* _Exercise details_: From the material below, copy out each line with the word "that" in it.

* _Provided entries_:
===
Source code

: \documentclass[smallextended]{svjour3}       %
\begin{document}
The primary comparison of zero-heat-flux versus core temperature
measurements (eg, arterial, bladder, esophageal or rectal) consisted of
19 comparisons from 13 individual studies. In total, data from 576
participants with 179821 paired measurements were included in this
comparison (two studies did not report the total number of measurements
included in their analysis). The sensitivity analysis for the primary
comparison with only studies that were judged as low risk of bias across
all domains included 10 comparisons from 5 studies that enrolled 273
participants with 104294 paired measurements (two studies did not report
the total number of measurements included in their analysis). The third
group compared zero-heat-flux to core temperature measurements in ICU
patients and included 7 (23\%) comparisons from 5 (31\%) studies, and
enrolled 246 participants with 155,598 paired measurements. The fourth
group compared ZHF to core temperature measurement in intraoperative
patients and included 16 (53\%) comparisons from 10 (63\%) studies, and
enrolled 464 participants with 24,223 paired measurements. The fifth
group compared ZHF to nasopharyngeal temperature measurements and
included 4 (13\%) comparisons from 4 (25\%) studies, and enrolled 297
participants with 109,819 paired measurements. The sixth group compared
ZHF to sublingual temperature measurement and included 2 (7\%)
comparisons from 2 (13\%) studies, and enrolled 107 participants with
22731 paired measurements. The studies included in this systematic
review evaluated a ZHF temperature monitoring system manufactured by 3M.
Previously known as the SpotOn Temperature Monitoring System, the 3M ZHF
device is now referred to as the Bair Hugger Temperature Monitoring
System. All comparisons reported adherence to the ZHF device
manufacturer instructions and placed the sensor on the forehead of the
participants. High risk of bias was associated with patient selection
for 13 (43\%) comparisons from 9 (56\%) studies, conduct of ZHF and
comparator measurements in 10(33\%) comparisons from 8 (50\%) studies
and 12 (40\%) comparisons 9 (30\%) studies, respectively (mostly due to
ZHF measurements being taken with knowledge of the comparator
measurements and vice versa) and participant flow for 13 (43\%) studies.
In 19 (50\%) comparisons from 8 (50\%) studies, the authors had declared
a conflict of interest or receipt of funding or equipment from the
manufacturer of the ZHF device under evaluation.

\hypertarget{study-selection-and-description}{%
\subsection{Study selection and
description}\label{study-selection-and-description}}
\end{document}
===
* _Answer to the exercise_:
comparison with only studies that were judged as low risk of bias across
all domains included 10 comparisons from 5 studies that enrolled 273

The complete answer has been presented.